Лиза “смешивает”, “смеется”, но ведь уж, конечно, не от случайного пошлого разврата и не от одной случайной болезни. Алеша не смеется и молчит, ничего не умеет ответить; если и ответит, то не сознанием, а только любовью: он любит, принимает ее даже такую, как она есть, прощает все. Но опять-таки не сознанием своим, а разве только чутьем сердца сумел бы он отделить этот детски-невинный и мерзостный “ананасный компот” от любви Ивана к плотской жизни, к голубому небу и клейким листочкам, от сладострастной карамазовской “любви чревом”, которую Алеша считает одной из двух “половин” Ивана, одинаково необходимых для его спасения. Жутко становится, при этой беседе “ангелов”, не только за Лизу, но и за Алешу; кажется, еще бы один волосок — и полетит человек “вверх тормашки”, по выражению Черта об отцах-пустынниках; Алеша, впрочем, если и полетит, то, может быть, все же не “вниз головой”, не “вверх пятами”, а как “чистый херувим”; там, где нет возможного падения, нет и возможного полета, нет религии. Ну, а пока нам все-таки жутко; мы чувствуем из этого столь неожиданного и столь реального разговора, как пробуждается в обоих “ангелах” “насекомое”, которое и в их крови бури родит. Буря будет, должна быть, нельзя иначе: для нее-то и посылает старец Зосима Алешу в “мир”; если бы не было бури, то не было бы и молнии, которая соединит небо и землю. Мы, впрочем, присутствуем в “Братьях Карамазовых” только при начале этой бури, видим только первые, почти безгромные зарницы этой молнии. Последних судеб Алеши мы не видим у Достоевского, потому что они, может быть, еще и доныне, в самой действительности, не совершились. Но, дочитывая “Братьев Карамазовых”, мы все-таки сознаем, что именно здесь, в еще не совершившихся, последних религиозных судьбах Алеши, заключен главный ответ на вопрос о нашем собственном религиозном будущем, не только русском, но и всемирном.

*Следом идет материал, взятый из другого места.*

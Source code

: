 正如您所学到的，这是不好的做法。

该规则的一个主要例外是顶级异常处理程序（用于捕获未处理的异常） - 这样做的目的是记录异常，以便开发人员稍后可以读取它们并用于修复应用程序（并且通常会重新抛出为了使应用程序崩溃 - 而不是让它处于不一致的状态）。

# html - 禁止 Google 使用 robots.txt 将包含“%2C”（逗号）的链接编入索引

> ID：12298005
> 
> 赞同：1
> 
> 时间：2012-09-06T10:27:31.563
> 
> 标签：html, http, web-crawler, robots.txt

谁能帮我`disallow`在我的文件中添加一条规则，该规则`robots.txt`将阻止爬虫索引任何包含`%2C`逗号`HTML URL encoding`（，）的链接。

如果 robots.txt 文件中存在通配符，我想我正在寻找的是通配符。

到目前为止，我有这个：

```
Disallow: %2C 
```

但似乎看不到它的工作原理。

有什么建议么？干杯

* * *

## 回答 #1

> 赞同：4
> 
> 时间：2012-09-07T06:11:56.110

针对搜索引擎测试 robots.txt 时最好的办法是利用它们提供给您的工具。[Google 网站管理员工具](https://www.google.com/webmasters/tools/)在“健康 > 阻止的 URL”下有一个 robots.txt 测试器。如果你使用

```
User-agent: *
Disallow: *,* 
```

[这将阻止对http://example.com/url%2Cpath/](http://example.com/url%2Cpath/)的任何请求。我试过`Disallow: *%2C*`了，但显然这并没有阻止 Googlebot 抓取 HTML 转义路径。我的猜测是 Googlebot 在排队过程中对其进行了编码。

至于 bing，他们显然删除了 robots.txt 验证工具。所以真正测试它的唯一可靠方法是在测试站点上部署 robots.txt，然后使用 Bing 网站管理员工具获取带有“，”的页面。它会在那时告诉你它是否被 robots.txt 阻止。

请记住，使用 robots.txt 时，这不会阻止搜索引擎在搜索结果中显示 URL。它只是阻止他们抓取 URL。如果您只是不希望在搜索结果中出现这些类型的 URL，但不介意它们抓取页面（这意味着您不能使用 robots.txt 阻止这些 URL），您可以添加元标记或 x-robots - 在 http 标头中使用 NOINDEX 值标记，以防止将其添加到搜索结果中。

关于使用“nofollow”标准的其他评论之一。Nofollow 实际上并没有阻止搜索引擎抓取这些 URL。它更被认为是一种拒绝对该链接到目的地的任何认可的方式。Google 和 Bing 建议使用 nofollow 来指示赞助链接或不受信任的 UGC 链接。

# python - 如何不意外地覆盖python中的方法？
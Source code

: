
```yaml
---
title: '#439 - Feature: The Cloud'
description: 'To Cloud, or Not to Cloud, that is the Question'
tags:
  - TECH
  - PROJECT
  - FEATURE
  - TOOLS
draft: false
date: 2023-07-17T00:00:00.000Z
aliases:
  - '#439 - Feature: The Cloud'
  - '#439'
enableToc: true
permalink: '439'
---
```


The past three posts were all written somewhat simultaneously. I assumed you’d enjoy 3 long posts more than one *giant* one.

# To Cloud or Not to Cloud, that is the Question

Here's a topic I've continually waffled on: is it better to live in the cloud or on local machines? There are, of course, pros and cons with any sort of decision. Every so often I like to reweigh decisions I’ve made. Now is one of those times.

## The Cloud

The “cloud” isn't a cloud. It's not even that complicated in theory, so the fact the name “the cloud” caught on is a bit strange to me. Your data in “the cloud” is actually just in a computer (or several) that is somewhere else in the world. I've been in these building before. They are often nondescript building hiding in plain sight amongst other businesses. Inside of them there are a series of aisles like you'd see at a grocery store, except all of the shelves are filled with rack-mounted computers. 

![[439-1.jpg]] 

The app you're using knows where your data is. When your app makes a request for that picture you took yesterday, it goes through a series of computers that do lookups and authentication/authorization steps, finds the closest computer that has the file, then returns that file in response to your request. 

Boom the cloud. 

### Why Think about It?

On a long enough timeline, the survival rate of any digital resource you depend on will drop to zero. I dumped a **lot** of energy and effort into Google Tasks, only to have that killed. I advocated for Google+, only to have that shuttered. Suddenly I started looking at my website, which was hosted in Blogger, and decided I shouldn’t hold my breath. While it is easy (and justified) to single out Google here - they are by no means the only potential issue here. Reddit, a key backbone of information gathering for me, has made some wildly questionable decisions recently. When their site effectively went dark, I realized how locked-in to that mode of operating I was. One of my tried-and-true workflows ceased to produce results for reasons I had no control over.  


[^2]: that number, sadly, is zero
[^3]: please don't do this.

Другой ответ на вопрос о том же будущем — в судьбе Ивана Карамазова.

“Брат Иван — сфинкс и молчит, все молчит”, — говорит Дмитрий. Да, Иван — именно сфинкс, безмолвный, хранящий тайну будущего.

Что же это за тайна? И в ней, конечно, как во всех последних тайнах у Достоевского, — “соприкосновение противоположностей”, двух полюсов. Мы уже отчасти видели один “из этих полюсов, одну из “половин” Ивана: “не веруй я в жизнь, разуверься в порядке вещей, убедись даже, что все, напротив, беспорядочный, проклятый и, может быть, бесовский хаос, порази меня хоть все ужасы человеческого разочарования, — я все-таки захочу жить и уж как припал к этому кубку, то не оторвусь от него, пока его весь не осилю! — Эту жажду жизни иные чахоточные сопляки-моралисты называют часто подлою, особенно поэты. Черта-то она отчасти карамазовская, это правда, жажда-то эта жизни, несмотря ни на что, — но почему же она подлая?